If you're still unconvinced, get a degree in physics. I'm not sure how you could get through that and still not believe that complexity rises from simplicity and how you end up getting drops in that complexity, which we call emergence, before becoming more complex than before.

slashdave 308 days ago

And now you compare biology to the game of life...

godelski 308 days ago

I want you to read what you wrote again...

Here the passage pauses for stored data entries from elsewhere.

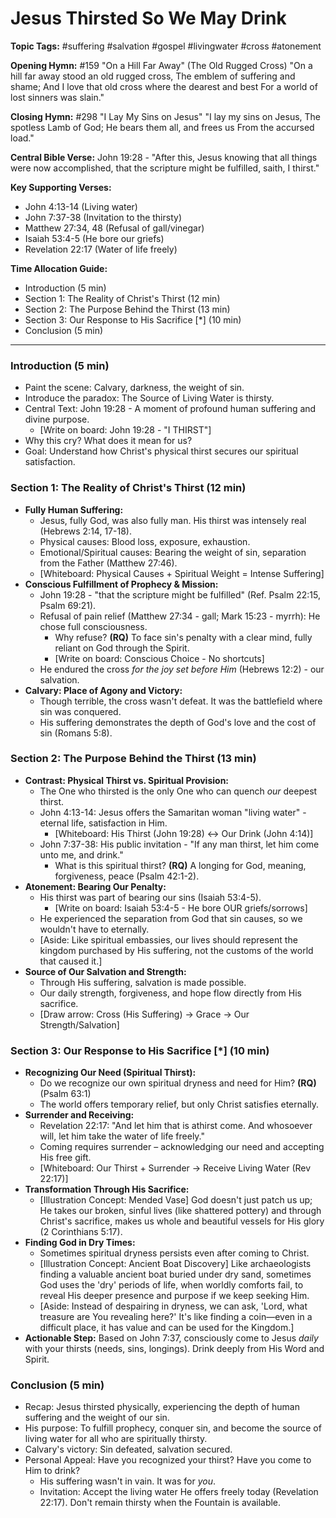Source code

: # Jesus Thirsted So We May Drink

**Topic Tags:** #suffering #salvation #gospel #livingwater #cross #atonement

**Opening Hymn:** #159 "On a Hill Far Away" (The Old Rugged Cross) "On a hill
far away stood an old rugged cross, The emblem of suffering and shame; And I
love that old cross where the dearest and best For a world of lost sinners was
slain."

**Closing Hymn:** #298 "I Lay My Sins on Jesus" "I lay my sins on Jesus, The
spotless Lamb of God; He bears them all, and frees us From the accursed load."

**Central Bible Verse:** John 19:28 - "After this, Jesus knowing that all things
were now accomplished, that the scripture might be fulfilled, saith, I thirst."

**Key Supporting Verses:**

- John 4:13-14 (Living water)
- John 7:37-38 (Invitation to the thirsty)
- Matthew 27:34, 48 (Refusal of gall/vinegar)
- Isaiah 53:4-5 (He bore our griefs)
- Revelation 22:17 (Water of life freely)

**Time Allocation Guide:**

- Introduction (5 min)
- Section 1: The Reality of Christ's Thirst (12 min)
- Section 2: The Purpose Behind the Thirst (13 min)
- Section 3: Our Response to His Sacrifice [*] (10 min)
- Conclusion (5 min)

---

### Introduction (5 min)

- Paint the scene: Calvary, darkness, the weight of sin.
- Introduce the paradox: The Source of Living Water is thirsty.
- Central Text: John 19:28 - A moment of profound human suffering and divine
  purpose.
  - [Write on board: John 19:28 - "I THIRST"]
- Why this cry? What does it mean for us?
- Goal: Understand how Christ's physical thirst secures our spiritual
  satisfaction.

### Section 1: The Reality of Christ's Thirst (12 min)

- **Fully Human Suffering:**
  - Jesus, fully God, was also fully man. His thirst was intensely real (Hebrews
    2:14, 17-18).
  - Physical causes: Blood loss, exposure, exhaustion.
  - Emotional/Spiritual causes: Bearing the weight of sin, separation from the
    Father (Matthew 27:46).
  - [Whiteboard: Physical Causes + Spiritual Weight = Intense Suffering]
- **Conscious Fulfillment of Prophecy & Mission:**
  - John 19:28 - "that the scripture might be fulfilled" (Ref. Psalm 22:15,
    Psalm 69:21).
  - Refusal of pain relief (Matthew 27:34 - gall; Mark 15:23 - myrrh): He chose
    full consciousness.
    - Why refuse? **(RQ)** To face sin's penalty with a clear mind, fully
      reliant on God through the Spirit.
    - [Write on board: Conscious Choice - No shortcuts]
  - He endured the cross _for the joy set before Him_ (Hebrews 12:2) - our
    salvation.
- **Calvary: Place of Agony and Victory:**
  - Though terrible, the cross wasn't defeat. It was the battlefield where sin
    was conquered.
  - His suffering demonstrates the depth of God's love and the cost of sin
    (Romans 5:8).

### Section 2: The Purpose Behind the Thirst (13 min)

- **Contrast: Physical Thirst vs. Spiritual Provision:**
  - The One who thirsted is the only One who can quench _our_ deepest thirst.
  - John 4:13-14: Jesus offers the Samaritan woman "living water" - eternal
    life, satisfaction in Him.
    - [Whiteboard: His Thirst (John 19:28) <-> Our Drink (John 4:14)]
  - John 7:37-38: His public invitation - "If any man thirst, let him come unto
    me, and drink."
    - What is this spiritual thirst? **(RQ)** A longing for God, meaning,
      forgiveness, peace (Psalm 42:1-2).
- **Atonement: Bearing Our Penalty:**
  - His thirst was part of bearing our sins (Isaiah 53:4-5).
    - [Write on board: Isaiah 53:4-5 - He bore OUR griefs/sorrows]
  - He experienced the separation from God that sin causes, so we wouldn't have
    to eternally.
  - [Aside: Like spiritual embassies, our lives should represent the kingdom
    purchased by His suffering, not the customs of the world that caused it.]
- **Source of Our Salvation and Strength:**
  - Through His suffering, salvation is made possible.
  - Our daily strength, forgiveness, and hope flow directly from His sacrifice.
  - [Draw arrow: Cross (His Suffering) -> Grace -> Our Strength/Salvation]

### Section 3: Our Response to His Sacrifice [*] (10 min)

- **Recognizing Our Need (Spiritual Thirst):**
  - Do we recognize our own spiritual dryness and need for Him? **(RQ)** (Psalm
    63:1)
  - The world offers temporary relief, but only Christ satisfies eternally.
- **Surrender and Receiving:**
  - Revelation 22:17: "And let him that is athirst come. And whosoever will, let
    him take the water of life freely."
  - Coming requires surrender – acknowledging our need and accepting His free
    gift.
  - [Whiteboard: Our Thirst + Surrender -> Receive Living Water (Rev 22:17)]
- **Transformation Through His Sacrifice:**
  - [Illustration Concept: Mended Vase] God doesn't just patch us up; He takes
    our broken, sinful lives (like shattered pottery) and through Christ's
    sacrifice, makes us whole and beautiful vessels for His glory (2 Corinthians
    5:17).
- **Finding God in Dry Times:**
  - Sometimes spiritual dryness persists even after coming to Christ.
  - [Illustration Concept: Ancient Boat Discovery] Like archaeologists finding a
    valuable ancient boat buried under dry sand, sometimes God uses the 'dry'
    periods of life, when worldly comforts fail, to reveal His deeper presence
    and purpose if we keep seeking Him.
  - [Aside: Instead of despairing in dryness, we can ask, 'Lord, what treasure
    are You revealing here?' It's like finding a coin—even in a difficult place,
    it has value and can be used for the Kingdom.]
- **Actionable Step:** Based on John 7:37, consciously come to Jesus _daily_
  with your thirsts (needs, sins, longings). Drink deeply from His Word and
  Spirit.

### Conclusion (5 min)

- Recap: Jesus thirsted physically, experiencing the depth of human suffering
  and the weight of our sin.
- His purpose: To fulfill prophecy, conquer sin, and become the source of living
  water for all who are spiritually thirsty.
- Calvary's victory: Sin defeated, salvation secured.
- Personal Appeal: Have you recognized your thirst? Have you come to Him to
  drink?
  - His suffering wasn't in vain. It was for _you_.
  - Invitation: Accept the living water He offers freely today (Revelation
    22:17). Don't remain thirsty when the Fountain is available.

But you really do seem to be trying hard to miss the point entirely. Life has actually nothing to do with what I said did it. And I can assure you, by nature of being one, that physicists are certain that nature follows simple rules, even if we don't know them.

We are also absolutely confident in that complexity rises out of simplicity. Go look at anything like fractals, chaos theory, perturbation theory, or you should have run into at least bifurcation diagrams in your differential equations course. If you haven't taken diff eq, then well.... perhaps the problem is that your confidence in your result is stronger than your expertise. If not, well... make a real argument because I'm not going to hold your hand through this any longer.

slashdave 308 days ago

Except I have a PhD in physics...

The thing is, Biology is anything besides simple.

mapmeld 309 days ago

And AlphaFold was validated with experimental observation of folded proteins using X-rays

slashdave 309 days ago

Correct. For those that might not follow, the MSA is used to generalize from known PDB structures to new sequences. If you train on AlphaFold2 results, those results include that generalization, so that your model no longer needs that capability (you can rely on rote memorization). This simple conclusion seems to have escaped the authors.